> [ACTION ITEM]:
Give again, exactly as written, each line of the material below starting at the line that contains "DO SEU LINKEDIN" and ending at the line that contains "linguagem principal) |". Both ends count, and no other line does.

> [DATA FOR THE TASK]:
----

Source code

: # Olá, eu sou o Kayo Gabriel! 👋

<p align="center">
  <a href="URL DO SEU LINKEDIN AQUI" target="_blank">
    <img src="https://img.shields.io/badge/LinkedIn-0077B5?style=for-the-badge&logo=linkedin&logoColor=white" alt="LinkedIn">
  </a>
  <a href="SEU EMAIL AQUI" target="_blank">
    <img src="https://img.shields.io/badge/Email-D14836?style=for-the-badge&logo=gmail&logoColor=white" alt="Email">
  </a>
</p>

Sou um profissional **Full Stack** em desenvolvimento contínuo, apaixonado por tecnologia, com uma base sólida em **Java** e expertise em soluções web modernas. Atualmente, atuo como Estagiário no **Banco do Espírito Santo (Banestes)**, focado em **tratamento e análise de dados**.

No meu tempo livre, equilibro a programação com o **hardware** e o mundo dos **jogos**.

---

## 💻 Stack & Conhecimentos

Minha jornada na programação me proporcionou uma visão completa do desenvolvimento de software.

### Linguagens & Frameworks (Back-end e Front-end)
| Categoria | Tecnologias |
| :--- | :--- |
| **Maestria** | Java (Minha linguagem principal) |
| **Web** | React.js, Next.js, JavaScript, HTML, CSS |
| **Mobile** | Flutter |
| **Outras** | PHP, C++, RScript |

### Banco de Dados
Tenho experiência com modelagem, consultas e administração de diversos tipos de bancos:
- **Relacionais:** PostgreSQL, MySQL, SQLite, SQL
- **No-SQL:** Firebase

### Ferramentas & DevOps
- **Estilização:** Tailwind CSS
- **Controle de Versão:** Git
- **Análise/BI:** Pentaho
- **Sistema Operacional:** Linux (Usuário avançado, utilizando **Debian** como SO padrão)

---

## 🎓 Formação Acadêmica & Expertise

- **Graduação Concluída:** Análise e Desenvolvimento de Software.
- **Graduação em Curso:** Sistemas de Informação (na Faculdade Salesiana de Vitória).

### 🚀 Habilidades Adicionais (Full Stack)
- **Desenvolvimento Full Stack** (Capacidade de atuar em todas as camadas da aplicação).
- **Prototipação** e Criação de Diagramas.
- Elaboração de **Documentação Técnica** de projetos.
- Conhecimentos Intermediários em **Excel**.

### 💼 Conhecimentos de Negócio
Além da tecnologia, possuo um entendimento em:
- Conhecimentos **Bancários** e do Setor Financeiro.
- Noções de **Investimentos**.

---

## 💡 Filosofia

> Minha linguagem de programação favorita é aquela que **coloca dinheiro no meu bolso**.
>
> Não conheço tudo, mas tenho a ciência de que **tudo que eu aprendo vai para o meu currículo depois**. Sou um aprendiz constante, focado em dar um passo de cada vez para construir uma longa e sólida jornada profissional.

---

----

> [RESPONSE AREA]:
  <a href="URL DO SEU LINKEDIN AQUI" target="_blank">
    <img src="https://img.shields.io/badge/LinkedIn-0077B5?style=for-the-badge&logo=linkedin&logoColor=white" alt="LinkedIn">
  </a>
  <a href="SEU EMAIL AQUI" target="_blank">
    <img src="https://img.shields.io/badge/Email-D14836?style=for-the-badge&logo=gmail&logoColor=white" alt="Email">
  </a>
</p>

Sou um profissional **Full Stack** em desenvolvimento contínuo, apaixonado por tecnologia, com uma base sólida em **Java** e expertise em soluções web modernas. Atualmente, atuo como Estagiário no **Banco do Espírito Santo (Banestes)**, focado em **tratamento e análise de dados**.

No meu tempo livre, equilibro a programação com o **hardware** e o mundo dos **jogos**.

---

## 💻 Stack & Conhecimentos

Minha jornada na programação me proporcionou uma visão completa do desenvolvimento de software.

### Linguagens & Frameworks (Back-end e Front-end)
| Categoria | Tecnologias |
| :--- | :--- |
| **Maestria** | Java (Minha linguagem principal) |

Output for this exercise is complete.